* [EXERCISE] Once the line containing "4. Run tests and verify >80% coverage" is found, retype it and each line after it through the last entry below, word for word, and nothing else.

Saved data entries:
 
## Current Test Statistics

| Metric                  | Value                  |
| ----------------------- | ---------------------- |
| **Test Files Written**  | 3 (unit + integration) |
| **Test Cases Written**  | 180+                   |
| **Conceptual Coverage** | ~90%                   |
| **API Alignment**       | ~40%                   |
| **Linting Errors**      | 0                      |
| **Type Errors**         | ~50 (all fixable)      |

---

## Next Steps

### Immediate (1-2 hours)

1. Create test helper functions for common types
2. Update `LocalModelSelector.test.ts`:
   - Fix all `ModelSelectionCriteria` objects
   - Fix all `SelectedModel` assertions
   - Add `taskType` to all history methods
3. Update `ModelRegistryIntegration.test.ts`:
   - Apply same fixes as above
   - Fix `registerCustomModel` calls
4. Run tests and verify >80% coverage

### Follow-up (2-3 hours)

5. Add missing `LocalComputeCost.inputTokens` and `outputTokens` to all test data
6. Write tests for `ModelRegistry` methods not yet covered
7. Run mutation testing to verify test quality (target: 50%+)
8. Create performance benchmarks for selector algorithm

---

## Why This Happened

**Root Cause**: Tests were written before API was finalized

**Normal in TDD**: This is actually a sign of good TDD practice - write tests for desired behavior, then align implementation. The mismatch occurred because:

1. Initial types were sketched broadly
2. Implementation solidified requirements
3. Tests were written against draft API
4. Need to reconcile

* [ANSWER SECTION]
4. Run tests and verify >80% coverage

### Follow-up (2-3 hours)

5. Add missing `LocalComputeCost.inputTokens` and `outputTokens` to all test data
6. Write tests for `ModelRegistry` methods not yet covered
7. Run mutation testing to verify test quality (target: 50%+)
8. Create performance benchmarks for selector algorithm

---

## Why This Happened

**Root Cause**: Tests were written before API was finalized

**Normal in TDD**: This is actually a sign of good TDD practice - write tests for desired behavior, then align implementation. The mismatch occurred because:

1. Initial types were sketched broadly
2. Implementation solidified requirements
3. Tests were written against draft API
4. Need to reconcile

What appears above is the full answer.